Republic of Chad
Population: 15.5 million GDP (PPP): $33 billion (2023) HDI: 189 (2022)
Republic of Chad
Population: 15.5 million GDP (PPP): $33 billion (2023) HDI: 189 (2022)
- Chad has the third-lowest level of access to safe water and the lowest level of access to adequate sanitation in all of Africa. Water infrastructure is largely undeveloped and surface water resources are limited.
- Less than one in two children has access to safe drinking water, while only one in ten has access to improved sanitation and one in 17 children wash their hands with soap and water. Access to basic drinking water services is at 43% and to sanitation is at 10%
-Conflict torn areas forego water, especially clean water. In the refugee camps at Adré, in eastern Chad, some 200,000 people are receiving just five to six litres of water daily, well below the recommended emergency standard of 20 litres per day.

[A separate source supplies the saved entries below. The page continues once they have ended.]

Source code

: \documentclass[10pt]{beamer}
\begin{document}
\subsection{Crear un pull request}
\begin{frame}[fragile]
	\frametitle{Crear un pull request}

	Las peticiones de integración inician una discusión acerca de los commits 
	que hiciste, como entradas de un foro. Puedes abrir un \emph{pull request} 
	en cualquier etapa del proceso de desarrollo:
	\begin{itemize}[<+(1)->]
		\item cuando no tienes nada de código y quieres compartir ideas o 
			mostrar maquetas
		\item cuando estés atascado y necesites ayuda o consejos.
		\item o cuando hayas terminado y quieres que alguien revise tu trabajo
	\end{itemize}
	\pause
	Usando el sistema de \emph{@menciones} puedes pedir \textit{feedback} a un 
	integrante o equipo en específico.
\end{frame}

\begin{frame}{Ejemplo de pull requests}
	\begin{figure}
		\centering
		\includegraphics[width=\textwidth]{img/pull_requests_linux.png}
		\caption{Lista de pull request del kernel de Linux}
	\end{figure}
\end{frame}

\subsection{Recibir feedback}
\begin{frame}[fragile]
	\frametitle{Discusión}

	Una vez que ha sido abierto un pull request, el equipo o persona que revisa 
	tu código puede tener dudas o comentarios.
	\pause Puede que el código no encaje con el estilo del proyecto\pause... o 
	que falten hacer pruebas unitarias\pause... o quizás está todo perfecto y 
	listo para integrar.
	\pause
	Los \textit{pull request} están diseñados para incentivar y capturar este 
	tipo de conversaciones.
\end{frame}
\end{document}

-The open defecation rate in Chad is 68 per cent, at the national level. With the lack of access to adequate water and sanitation having strong impacts on human health: approximately one out of every five children die before reaching the age of five primarily due to water-related diseases.
-Some women walk for three or four kilometres before waiting for up to three hours in a queue to fetch drinking water for their families.
-Over 10 million people across the Lake Chad Basin are in urgent need of humanitarian assistance.
-Since 2014, CERF has provided nearly $156 million for life-saving humanitarian assistance to people affected by the conflict and deepening food crisis.
-To increase access to clean water in Chad, Africare has constructed 113 wells since 2008 throughout Batha and Ouaddai, two of the most vulnerable, food insecure regions. Built in mostly high population density areas, the wells now benefit almost 35,000 people throughout the targeted regions.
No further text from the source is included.